**The problem**
For the entries below, print exactly the lines between the line holding "be visible on" and the line holding "as the **internal framebuffer**).", inclusive, and nothing else.

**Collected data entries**

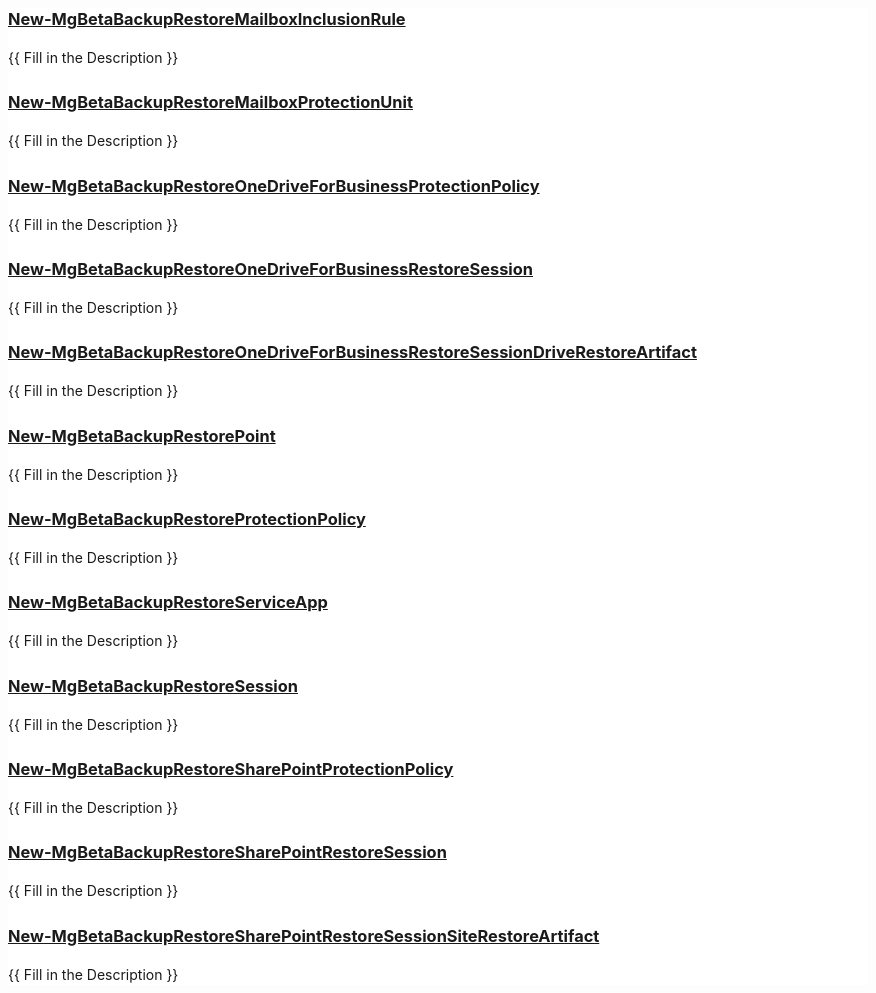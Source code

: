 ### [New-MgBetaBackupRestoreMailboxInclusionRule](New-MgBetaBackupRestoreMailboxInclusionRule.md)
{{ Fill in the Description }}

### [New-MgBetaBackupRestoreMailboxProtectionUnit](New-MgBetaBackupRestoreMailboxProtectionUnit.md)
{{ Fill in the Description }}

### [New-MgBetaBackupRestoreOneDriveForBusinessProtectionPolicy](New-MgBetaBackupRestoreOneDriveForBusinessProtectionPolicy.md)
{{ Fill in the Description }}

### [New-MgBetaBackupRestoreOneDriveForBusinessRestoreSession](New-MgBetaBackupRestoreOneDriveForBusinessRestoreSession.md)
{{ Fill in the Description }}

### [New-MgBetaBackupRestoreOneDriveForBusinessRestoreSessionDriveRestoreArtifact](New-MgBetaBackupRestoreOneDriveForBusinessRestoreSessionDriveRestoreArtifact.md)
{{ Fill in the Description }}

### [New-MgBetaBackupRestorePoint](New-MgBetaBackupRestorePoint.md)
{{ Fill in the Description }}

### [New-MgBetaBackupRestoreProtectionPolicy](New-MgBetaBackupRestoreProtectionPolicy.md)
{{ Fill in the Description }}

### [New-MgBetaBackupRestoreServiceApp](New-MgBetaBackupRestoreServiceApp.md)
{{ Fill in the Description }}

### [New-MgBetaBackupRestoreSession](New-MgBetaBackupRestoreSession.md)
{{ Fill in the Description }}

### [New-MgBetaBackupRestoreSharePointProtectionPolicy](New-MgBetaBackupRestoreSharePointProtectionPolicy.md)
{{ Fill in the Description }}

### [New-MgBetaBackupRestoreSharePointRestoreSession](New-MgBetaBackupRestoreSharePointRestoreSession.md)
{{ Fill in the Description }}

### [New-MgBetaBackupRestoreSharePointRestoreSessionSiteRestoreArtifact](New-MgBetaBackupRestoreSharePointRestoreSessionSiteRestoreArtifact.md)
{{ Fill in the Description }}
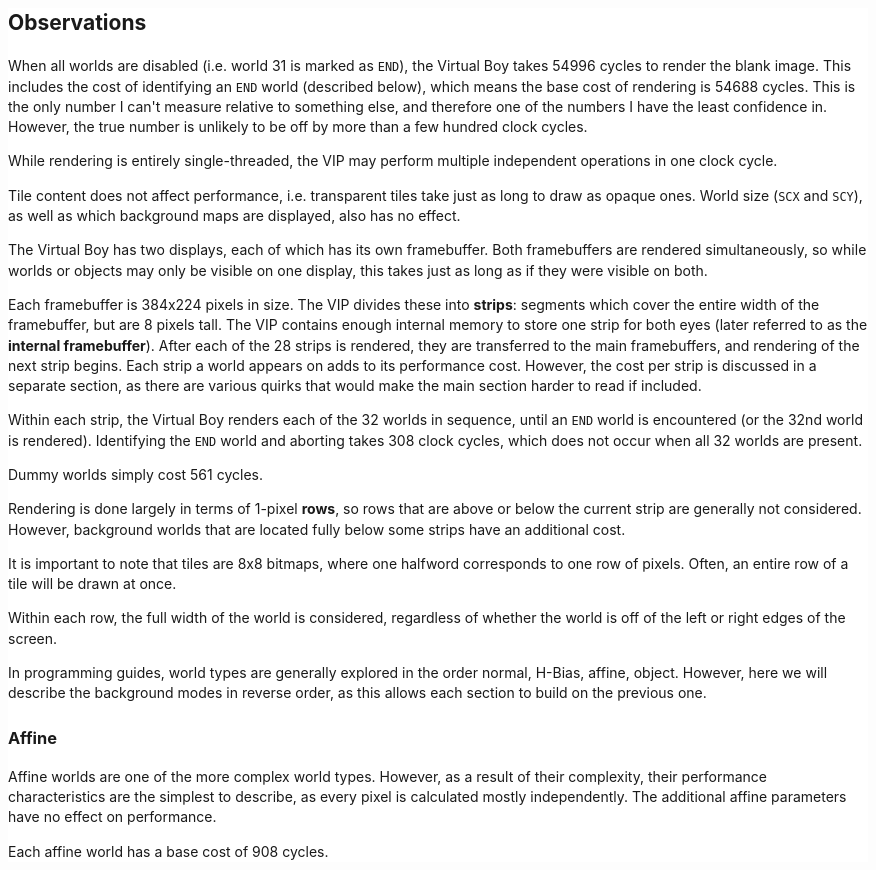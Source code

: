 ## Observations
When all worlds are disabled (i.e. world 31 is marked as `END`), the Virtual Boy
takes 54996 cycles to render the blank image. This includes the cost of
identifying an `END` world (described below), which means the base cost of rendering is
54688 cycles. This is the only number I can't measure relative to something else,
and therefore one of the numbers I have the least confidence in.
However, the true number is unlikely to be off by more than a few hundred clock cycles.

While rendering is entirely single-threaded, the VIP may perform multiple independent
operations in one clock cycle.

Tile content does not affect performance, i.e. transparent
tiles take just as long to draw as opaque ones. World size (`SCX` and `SCY`),
as well as which background maps are displayed, also has no effect.

The Virtual Boy has two displays, each of which has its own framebuffer.
Both framebuffers are rendered simultaneously, so while worlds or objects may only
be visible on one display, this takes just as long as if they were visible on both.

Each framebuffer is 384x224 pixels in size. The VIP divides these into **strips**:
segments which cover the entire width of the framebuffer, but are 8 pixels tall.
The VIP contains enough internal memory to store one strip for both eyes (later referred to
as the **internal framebuffer**).
After each of the 28 strips is rendered, they are transferred to the main framebuffers,
and rendering of the next strip begins. Each strip a world appears on adds to its
performance cost. However, the cost per strip is discussed in a separate section,
as there are various quirks that would make the main section harder to read if included.

Within each strip, the Virtual Boy renders each of the 32 worlds in sequence,
until an `END` world is encountered (or the 32nd world is rendered). Identifying the `END`
world and aborting takes 308 clock cycles, which does not occur when all 32 worlds are present.

Dummy worlds simply cost 561 cycles.

Rendering is done largely in terms of 1-pixel **rows**, so rows that are above or below the
current strip are generally not considered. However, background worlds that are located
fully below some strips have an additional cost.

It is important to note that tiles are 8x8 bitmaps, where one halfword corresponds to
one row of pixels. Often, an entire row of a tile will be drawn at once.

Within each row, the full width of the world is considered, regardless of whether
the world is off of the left or right edges of the screen.

In programming guides, world types are generally explored in the order
normal, H-Bias, affine, object. However, here we will describe the background modes
in reverse order, as this allows each section to build on the previous one.

### Affine
Affine worlds are one of the more complex world types. However, as a result of their
complexity, their performance characteristics are the simplest to describe, as every pixel
is calculated mostly independently. The additional affine parameters have no effect on
performance.

Each affine world has a base cost of 908 cycles.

**Output of the exercise**
be visible on one display, this takes just as long as if they were visible on both.

Each framebuffer is 384x224 pixels in size. The VIP divides these into **strips**:
segments which cover the entire width of the framebuffer, but are 8 pixels tall.
The VIP contains enough internal memory to store one strip for both eyes (later referred to
as the **internal framebuffer**).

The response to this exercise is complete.